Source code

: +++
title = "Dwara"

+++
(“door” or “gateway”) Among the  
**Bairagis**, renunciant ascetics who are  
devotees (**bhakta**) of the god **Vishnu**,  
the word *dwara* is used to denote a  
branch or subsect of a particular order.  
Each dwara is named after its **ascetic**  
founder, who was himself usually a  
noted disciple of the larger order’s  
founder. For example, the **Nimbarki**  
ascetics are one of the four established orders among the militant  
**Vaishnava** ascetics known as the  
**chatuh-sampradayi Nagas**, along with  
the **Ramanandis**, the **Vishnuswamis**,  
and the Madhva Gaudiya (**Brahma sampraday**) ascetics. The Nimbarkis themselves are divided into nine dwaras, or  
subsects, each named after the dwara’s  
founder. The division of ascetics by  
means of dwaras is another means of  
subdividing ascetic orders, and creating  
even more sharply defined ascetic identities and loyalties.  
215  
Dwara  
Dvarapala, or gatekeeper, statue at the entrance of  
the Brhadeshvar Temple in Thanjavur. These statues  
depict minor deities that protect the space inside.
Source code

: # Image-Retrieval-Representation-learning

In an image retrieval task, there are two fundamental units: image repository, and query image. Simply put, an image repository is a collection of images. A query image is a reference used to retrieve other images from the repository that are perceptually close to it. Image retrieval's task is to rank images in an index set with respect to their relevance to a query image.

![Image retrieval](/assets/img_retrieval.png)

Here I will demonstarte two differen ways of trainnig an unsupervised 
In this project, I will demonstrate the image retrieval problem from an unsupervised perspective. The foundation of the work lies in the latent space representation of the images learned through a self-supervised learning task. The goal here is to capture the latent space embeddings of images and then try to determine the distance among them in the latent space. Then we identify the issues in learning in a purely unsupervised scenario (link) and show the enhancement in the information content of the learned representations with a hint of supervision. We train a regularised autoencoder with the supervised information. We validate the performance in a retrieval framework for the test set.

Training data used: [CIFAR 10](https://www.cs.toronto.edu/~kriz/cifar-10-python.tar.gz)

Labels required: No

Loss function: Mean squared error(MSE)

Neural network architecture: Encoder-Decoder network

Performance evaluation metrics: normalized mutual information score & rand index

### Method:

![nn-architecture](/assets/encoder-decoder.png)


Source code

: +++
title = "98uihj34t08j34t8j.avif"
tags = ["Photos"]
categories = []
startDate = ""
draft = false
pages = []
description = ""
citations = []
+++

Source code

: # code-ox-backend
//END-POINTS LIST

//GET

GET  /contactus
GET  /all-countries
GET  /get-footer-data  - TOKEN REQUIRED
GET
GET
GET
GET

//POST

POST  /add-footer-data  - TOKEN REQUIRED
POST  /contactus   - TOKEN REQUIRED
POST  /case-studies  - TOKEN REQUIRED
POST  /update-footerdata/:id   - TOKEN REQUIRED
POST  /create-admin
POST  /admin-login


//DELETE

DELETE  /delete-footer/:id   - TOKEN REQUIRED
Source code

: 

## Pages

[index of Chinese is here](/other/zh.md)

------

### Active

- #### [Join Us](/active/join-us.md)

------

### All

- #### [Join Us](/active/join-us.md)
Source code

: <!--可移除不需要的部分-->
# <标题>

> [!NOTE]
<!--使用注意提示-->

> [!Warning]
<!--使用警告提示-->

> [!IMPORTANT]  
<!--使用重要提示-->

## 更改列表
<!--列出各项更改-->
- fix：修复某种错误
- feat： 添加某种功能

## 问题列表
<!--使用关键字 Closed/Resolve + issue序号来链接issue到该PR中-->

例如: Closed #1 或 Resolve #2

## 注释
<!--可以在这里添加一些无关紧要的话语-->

§ WHAT THIS TASK INVOLVES
The records above must each be restated exactly as they stand.

§ COMPLETED TASK
Source code

: +++
title = "Dwara"

+++
(“door” or “gateway”) Among the  
**Bairagis**, renunciant ascetics who are  
devotees (**bhakta**) of the god **Vishnu**,  
the word *dwara* is used to denote a  
branch or subsect of a particular order.  
Each dwara is named after its **ascetic**  
founder, who was himself usually a  
noted disciple of the larger order’s  
founder. For example, the **Nimbarki**  
ascetics are one of the four established orders among the militant  
**Vaishnava** ascetics known as the  
**chatuh-sampradayi Nagas**, along with  
the **Ramanandis**, the **Vishnuswamis**,  
and the Madhva Gaudiya (**Brahma sampraday**) ascetics. The Nimbarkis themselves are divided into nine dwaras, or  
subsects, each named after the dwara’s  
founder. The division of ascetics by  
means of dwaras is another means of  
subdividing ascetic orders, and creating  
even more sharply defined ascetic identities and loyalties.  
215  
Dwara  
Dvarapala, or gatekeeper, statue at the entrance of  
the Brhadeshvar Temple in Thanjavur. These statues  
depict minor deities that protect the space inside.
Source code

: # Image-Retrieval-Representation-learning

In an image retrieval task, there are two fundamental units: image repository, and query image. Simply put, an image repository is a collection of images. A query image is a reference used to retrieve other images from the repository that are perceptually close to it. Image retrieval's task is to rank images in an index set with respect to their relevance to a query image.

![Image retrieval](/assets/img_retrieval.png)

Here I will demonstarte two differen ways of trainnig an unsupervised 
In this project, I will demonstrate the image retrieval problem from an unsupervised perspective. The foundation of the work lies in the latent space representation of the images learned through a self-supervised learning task. The goal here is to capture the latent space embeddings of images and then try to determine the distance among them in the latent space. Then we identify the issues in learning in a purely unsupervised scenario (link) and show the enhancement in the information content of the learned representations with a hint of supervision. We train a regularised autoencoder with the supervised information. We validate the performance in a retrieval framework for the test set.

Training data used: [CIFAR 10](https://www.cs.toronto.edu/~kriz/cifar-10-python.tar.gz)

Labels required: No

Loss function: Mean squared error(MSE)

Neural network architecture: Encoder-Decoder network

Performance evaluation metrics: normalized mutual information score & rand index

### Method:

![nn-architecture](/assets/encoder-decoder.png)


Source code

: +++
title = "98uihj34t08j34t8j.avif"
tags = ["Photos"]
categories = []
startDate = ""
draft = false
pages = []
description = ""
citations = []
+++

Source code

: # code-ox-backend
//END-POINTS LIST

//GET

GET  /contactus
GET  /all-countries
GET  /get-footer-data  - TOKEN REQUIRED
GET
GET
GET
GET

//POST

POST  /add-footer-data  - TOKEN REQUIRED
POST  /contactus   - TOKEN REQUIRED
POST  /case-studies  - TOKEN REQUIRED
POST  /update-footerdata/:id   - TOKEN REQUIRED
POST  /create-admin
POST  /admin-login


//DELETE

DELETE  /delete-footer/:id   - TOKEN REQUIRED
Source code

: 

## Pages

[index of Chinese is here](/other/zh.md)

------

### Active

- #### [Join Us](/active/join-us.md)

------

### All

- #### [Join Us](/active/join-us.md)
Source code

: <!--可移除不需要的部分-->
# <标题>

> [!NOTE]
<!--使用注意提示-->

> [!Warning]
<!--使用警告提示-->

> [!IMPORTANT]  
<!--使用重要提示-->

## 更改列表
<!--列出各项更改-->
- fix：修复某种错误
- feat： 添加某种功能

## 问题列表
<!--使用关键字 Closed/Resolve + issue序号来链接issue到该PR中-->

例如: Closed #1 或 Resolve #2

## 注释
<!--可以在这里添加一些无关紧要的话语-->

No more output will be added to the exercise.